Tahun 2024 merupakan tahun kedua dalam persiapan implementasi KUHP 2023 yang disahkan pada Januari 2023 dan akan diberlakukan pada Januari 2026. Pengaturan tentang pidana mati dalam KUHP 2023 selalu digaungkan sebagai kebaruan hukum yang disebutkan sebagai salah satu aspek progresif dalam KUHP 2023. Dalam KUHP 2023, pidana mati tidak lagi sebagai pidana pokok, namun sebagai pidana alternatif yang harus diancam dengan pidana lain, dan pembahasan KUHP 2023 juga menyepakati bahwa pidana mati tidak dapat dilaksanakan dengan eksekusi secara langsung, namun harus dengan masa percobaan 10 tahun, dan terdapat kemungkinan perubahan hukum (komutasi) berupa pidana seumur hidup. Semangat yang dihadirkan oleh pembahasan dan pengesahan KUHP 2023 adalah untuk melangkah maju ke arah penghapusan pidana mati di Indonesia. Pembuat kebijakan saat itu mengambil “jalan tengah” untuk menengahi antara golongan yang masih mendukung pidana mati dengan yang menolak pidana mati.

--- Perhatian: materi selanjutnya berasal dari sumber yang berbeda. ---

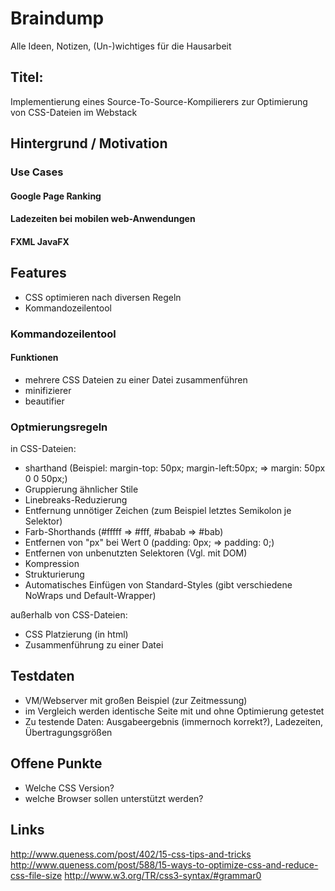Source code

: # Braindump

Alle Ideen, Notizen, (Un-)wichtiges für die Hausarbeit

## Titel:

Implementierung eines Source-To-Source-Kompilierers zur Optimierung von CSS-Dateien im Webstack

## Hintergrund / Motivation

### Use Cases

#### Google Page Ranking

#### Ladezeiten bei mobilen web-Anwendungen 

#### FXML JavaFX



## Features

* CSS optimieren nach diversen Regeln
* Kommandozeilentool

### Kommandozeilentool

#### Funktionen

* mehrere CSS Dateien zu einer Datei zusammenführen 
* minifizierer
* beautifier

### Optmierungsregeln

in CSS-Dateien:

* sharthand (Beispiel: margin-top: 50px; margin-left:50px; => margin: 50px 0 0 50px;)
* Gruppierung ähnlicher Stile
* Linebreaks-Reduzierung
* Entfernung unnötiger Zeichen (zum Beispiel letztes Semikolon je Selektor)
* Farb-Shorthands (#fffff => #fff, #babab => #bab)
* Entfernen von "px" bei Wert 0 (padding: 0px; => padding: 0;)
* Entfernen von unbenutzten Selektoren (Vgl. mit DOM)
* Kompression
* Strukturierung
* Automatisches Einfügen von Standard-Styles (gibt verschiedene NoWraps und Default-Wrapper)

außerhalb von CSS-Dateien:

* CSS Platzierung (in html)
* Zusammenführung zu einer Datei

## Testdaten

* VM/Webserver mit großen Beispiel (zur Zeitmessung)
* im Vergleich werden identische Seite mit und ohne Optimierung getestet
* Zu testende Daten: Ausgabeergebnis (immernoch korrekt?), Ladezeiten, Übertragungsgrößen


## Offene Punkte

* Welche CSS Version?
* welche Browser sollen unterstützt werden?

## Links

http://www.queness.com/post/402/15-css-tips-and-tricks
http://www.queness.com/post/588/15-ways-to-optimize-css-and-reduce-css-file-size
http://www.w3.org/TR/css3-syntax/#grammar0

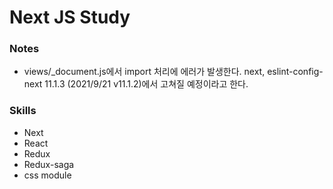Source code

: # Next JS Study

### Notes

- views/\_document.js에서 import 처리에 에러가 발생한다.
  next, eslint-config-next 11.1.3 (2021/9/21 v11.1.2)에서 고쳐질 예정이라고 한다.

### Skills

- Next
- React
- Redux
- Redux-saga
- css module
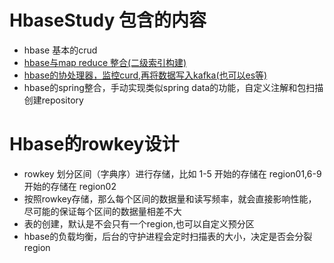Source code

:# HbaseStudy 包含的内容
 - hbase 基本的crud
 - <a href="https://github.com/rongyingjie/HbaseStudy/blob/master/src/main/java/cn/gxufe/hbase/secondary/index/UserIndexMap.java">hbase与map reduce 整合(二级索引构建)</a>
 - <a href="https://github.com/rongyingjie/HbaseStudy/blob/master/src/main/java/cn/gxufe/hbase/coprocessor/observer/KafkaRegionObserver.java">hbase的协处理器，监控curd,再将数据写入kafka(也可以es等)</a>
 - hbase的spring整合，手动实现类似spring data的功能，自定义注解和包扫描创建repository

# Hbase的rowkey设计
 - rowkey 划分区间（字典序）进行存储，比如 1-5 开始的存储在 region01,6-9 开始的存储在 region02
 - 按照rowkey存储，那么每个区间的数据量和读写频率，就会直接影响性能，尽可能的保证每个区间的数据量相差不大
 - 表的创建，默认是不会只有一个region,也可以自定义预分区
 - hbase的负载均衡，后台的守护进程会定时扫描表的大小，决定是否会分裂region

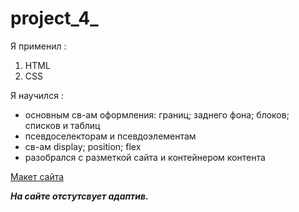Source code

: # project_4_

Я применил : 
  1. HTML
  2. CSS
  
Я научился :
-  основным св-ам оформления: границ; заднего фона; блоков; списков и таблиц
-  псевдоселекторам и псевдоэлементам
-  св-ам display; position; flex
- разобрался с разметкой сайта и контейнером контента 

[Макет сайта](https://www.figma.com/file/3v7NoedNxo8IwmktTsQYXa/Space-X?node-id=0%3A1)

***На сайте отстутсвует адаптив.***
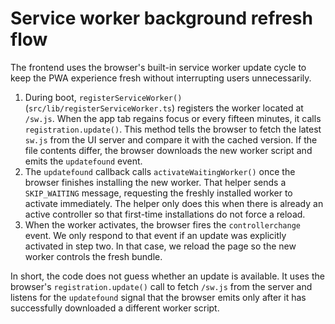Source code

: # Service worker background refresh flow

The frontend uses the browser's built-in service worker update cycle to keep the
PWA experience fresh without interrupting users unnecessarily.

1. During boot, `registerServiceWorker()` (`src/lib/registerServiceWorker.ts`)
   registers the worker located at `/sw.js`. When the app tab regains focus or
   every fifteen minutes, it calls `registration.update()`. This method tells
   the browser to fetch the latest `sw.js` from the UI server and compare it
   with the cached version. If the file contents differ, the browser downloads
   the new worker script and emits the `updatefound` event.
2. The `updatefound` callback calls `activateWaitingWorker()` once the browser
   finishes installing the new worker. That helper sends a `SKIP_WAITING`
   message, requesting the freshly installed worker to activate immediately.
   The helper only does this when there is already an active controller so that
   first-time installations do not force a reload.
3. When the worker activates, the browser fires the `controllerchange` event.
   We only respond to that event if an update was explicitly activated in step
   two. In that case, we reload the page so the new worker controls the fresh
   bundle.

In short, the code does not guess whether an update is available. It uses the
browser's `registration.update()` call to fetch `/sw.js` from the server and
listens for the `updatefound` signal that the browser emits only after it has
successfully downloaded a different worker script.
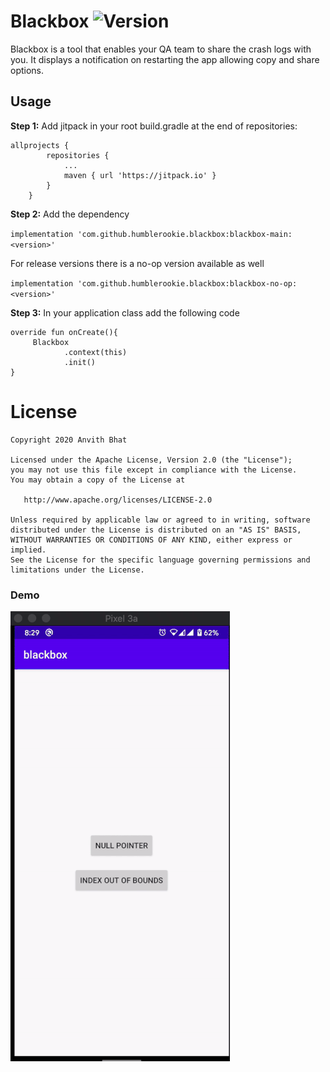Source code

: # Blackbox ![Version](https://jitpack.io/v/humblerookie/blackbox.svg)

Blackbox is a tool that enables your QA team to share the crash logs with you. It displays a notification on restarting the app allowing copy and share options.

## Usage
**Step 1:** Add jitpack in your root build.gradle at the end of repositories:


    allprojects {
            repositories {
                ...
                maven { url 'https://jitpack.io' }
            }
        }

**Step 2:**  Add the dependency

`implementation 'com.github.humblerookie.blackbox:blackbox-main:<version>'`


For release versions there is a no-op version available as well

`implementation 'com.github.humblerookie.blackbox:blackbox-no-op:<version>'`

**Step 3:**
In your application class add the following code

	override fun onCreate(){
		 Blackbox
	            .context(this)
	            .init()
	}



License
=======

    Copyright 2020 Anvith Bhat

    Licensed under the Apache License, Version 2.0 (the "License");
    you may not use this file except in compliance with the License.
    You may obtain a copy of the License at

       http://www.apache.org/licenses/LICENSE-2.0

    Unless required by applicable law or agreed to in writing, software
    distributed under the License is distributed on an "AS IS" BASIS,
    WITHOUT WARRANTIES OR CONDITIONS OF ANY KIND, either express or implied.
    See the License for the specific language governing permissions and
    limitations under the License.


### Demo
![Demo](assets/demo.gif)

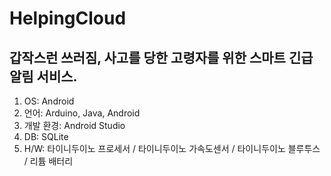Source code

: # HelpingCloud

## 갑작스런 쓰러짐, 사고를 당한 고령자를 위한 스마트 긴급 알림 서비스.

1. OS:	Android
2. 언어:	Arduino, Java, Android
3. 개발 환경:	Android Studio
4. DB:	SQLite
5. H/W:	타이니두이노 프로세서 /  타이니두이노 가속도센서 /  타이니두이노 블루투스 /  리튬 배터리
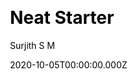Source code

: ---
title: Neat Starter
github: https://github.com/surjithctly/neat-starter
demo: https://neat-starter.netlify.app/
author: Surjith S M
date: 2020-10-05T00:00:00.000Z
ssg:
  - Eleventy
cms:
  - NetlifyCMS
css:
  - Tailwind
category:
  - Blog
description: Starter Template for Netlify CMS, Eleventy, Alpine JS & Tailwind CSS
draft: true
publish_date: '2020-09-21T06:18:37Z'
update_date: '2022-06-20T16:35:53Z'
github_star: 244
github_fork: 75
---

Sayangnya, laporan ini menunjukkan bahwa langkah ke arah yang makin dekat penghapusan pidana mati tak sepenuhnya diresapi oleh seluruh pemangku kepentingan dalam sistem peradilan pidana sepanjang 2024 ini. Hal ini ditandai dengan terus meningkatkan jumlah kasus, sulitnya membangun sistem yang menjamin komutasi secara otomatis pada proses persiapan implementasi KUHP 2023, hingga terus meningkatnya jumlah orang dalam deret tunggu terpidana mati. Namun, harapan melangkah ke arah penghapusan pidana mati tetap selalu ada setiap tahunnya.
Dalam laporan tahun 2024 ini, ICJR memaparkan keberhasilan litigasi strategis kami mencegah dieksekusimatinya seorang perempuan korban kekerasan dalam rumah tangga yang harus dituduh melakukan tindak pidana ketika ia masih berusia kurang dari 18 tahun. Harapan itu juga ada dengan adanya semangat pemerintahan baru yang melakukan pemulangan terpidana mati perempuan MJ ke negara asalnya dan menyatakan tidak akan melakukan eksekusi pidana mati. Sikap dan pernyataan ini harus terus dikawal untuk tidak hanya menjadi narasi populis semata.
Untuk itu, sekali lagi, dan akan selamanya, ICJR melaporkan pelaksanaan pidana di Indonesia. Ini untuk sekali lagi memberikan alasan baru bahwa di dunia ini, pidana mati tidak diperlukan.